Barenboim said at the press conference, "There is no title, there's no contract, there's nothing. And because of this, there's everything," according to the AP. Muti, 64, had been music director of La Scala since 1986 but resigned a year ago citing "hostility" from the opera house's orchestra and staff over soured labor negotiations and canceled performances.
Frenchman St_phane Lissner, who has been general and artistic director since last May, said the search will continue for a music director, stressing that several years are usually needed to make such an appointment.
Barenboim will inaugurate his partnership with La Scala with Verdi's Requiem Mass in November 2007 to commemorate the 50th anniversary of the death of Arturo Toscanini. He will conduct at least two opera productions each season for La Scala, starting with Wagner's Tristan und Isolde in December 2007; he will complete the Ring cycle in 2011.
Barenboim will remain general music director at Berlin's Staatsoper, which will enter a collaboration with La Scala that will see the two houses exchange productions, according to the AP.
He is also lifetime chief conductor of the opera's Staatskapelle orchestra and music director of the Chicago Symphony Orchestra, which he will leave following a final concert on June 17. The Chicago Tribune reports that Barenboim is not planning to return to the city, quoting him as saying he "has never been a guest conductor."
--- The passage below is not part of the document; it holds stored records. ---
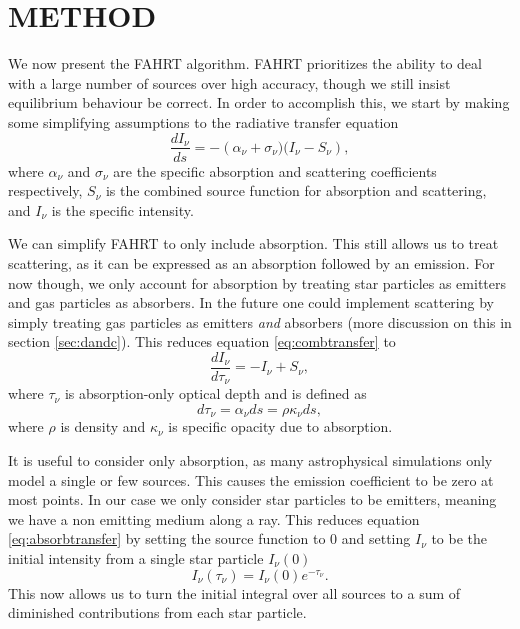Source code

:\documentclass[fleqn,usenatbib]{mnras}
\newcommand{\acro}{FAHRT}
\begin{document}
\section{METHOD}\label{sec:method}
We now present the \acro{} algorithm. \acro{} prioritizes the ability to deal 
with a large number of sources over high accuracy, though we still insist 
equilibrium behaviour be correct. In order to accomplish this, we start by 
making some simplifying assumptions to the radiative transfer equation
\begin{equation}
\label{eq:combtransfer}
\frac{dI_\nu}{ds} = -\left(\alpha_\nu + \sigma_\nu)(I_\nu - S_\nu\right),
\end{equation}
where $\alpha_\nu$ and $\sigma_\nu$ are the specific absorption and scattering 
coefficients respectively, $S_\nu$ is the combined source function for 
absorption and scattering, and $I_\nu$ is the specific intensity.

We can simplify \acro{} to only include absorption. This still allows us
to treat scattering, as it can be expressed as an absorption followed by an 
emission. For now though, we only account for absorption by treating star 
particles as emitters and gas particles as absorbers. In the future one could 
implement scattering by simply treating gas particles as emitters \textit{and}
absorbers (more discussion on this in section \ref{sec:dandc}). This reduces 
equation \ref{eq:combtransfer} to
\begin{equation}
\label{eq:absorbtransfer}
\frac{dI_\nu}{d\tau_\nu} = -I_\nu + S_\nu,
\end{equation}
where $\tau_\nu$ is absorption-only optical depth and is defined as
\begin{equation}
\label{eq:tau}
d\tau_\nu = \alpha_\nu ds = \rho \kappa_\nu ds,
\end{equation}
where $\rho$ is density and $\kappa_\nu$ is specific opacity due to absorption.

It is useful to consider only absorption, as many astrophysical simulations 
only model a single or few sources. This causes the emission coefficient to be 
zero at most points. In our case we only consider star particles to be emitters,
 meaning we have a non emitting medium along a ray. This reduces equation 
\ref{eq:absorbtransfer} by setting the source function to 0 and setting 
$I_\nu$ to be the initial intensity from a single star particle $I_\nu(0)$ 
\begin{equation}
\label{eq:absorbsoln}
I_\nu(\tau_\nu) = I_\nu(0)e^{-\tau_\nu}.
\end{equation}
This now allows us to turn the initial integral over all sources to a sum of
diminished contributions from each star particle.
\end{document}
Barenboim was born in Bueno Aires in 1942 to piano teacher parents of Russian-Jewish descent. He began studying piano aged five and gave his first performance at seven. The family moved to Israel in 1951. Barenboim has had an active career as a pianist and launched his conducting career in 1967. He is also known an outspoken thinker and political activist, particularly on the subject of the Israel-Palestinian conflict.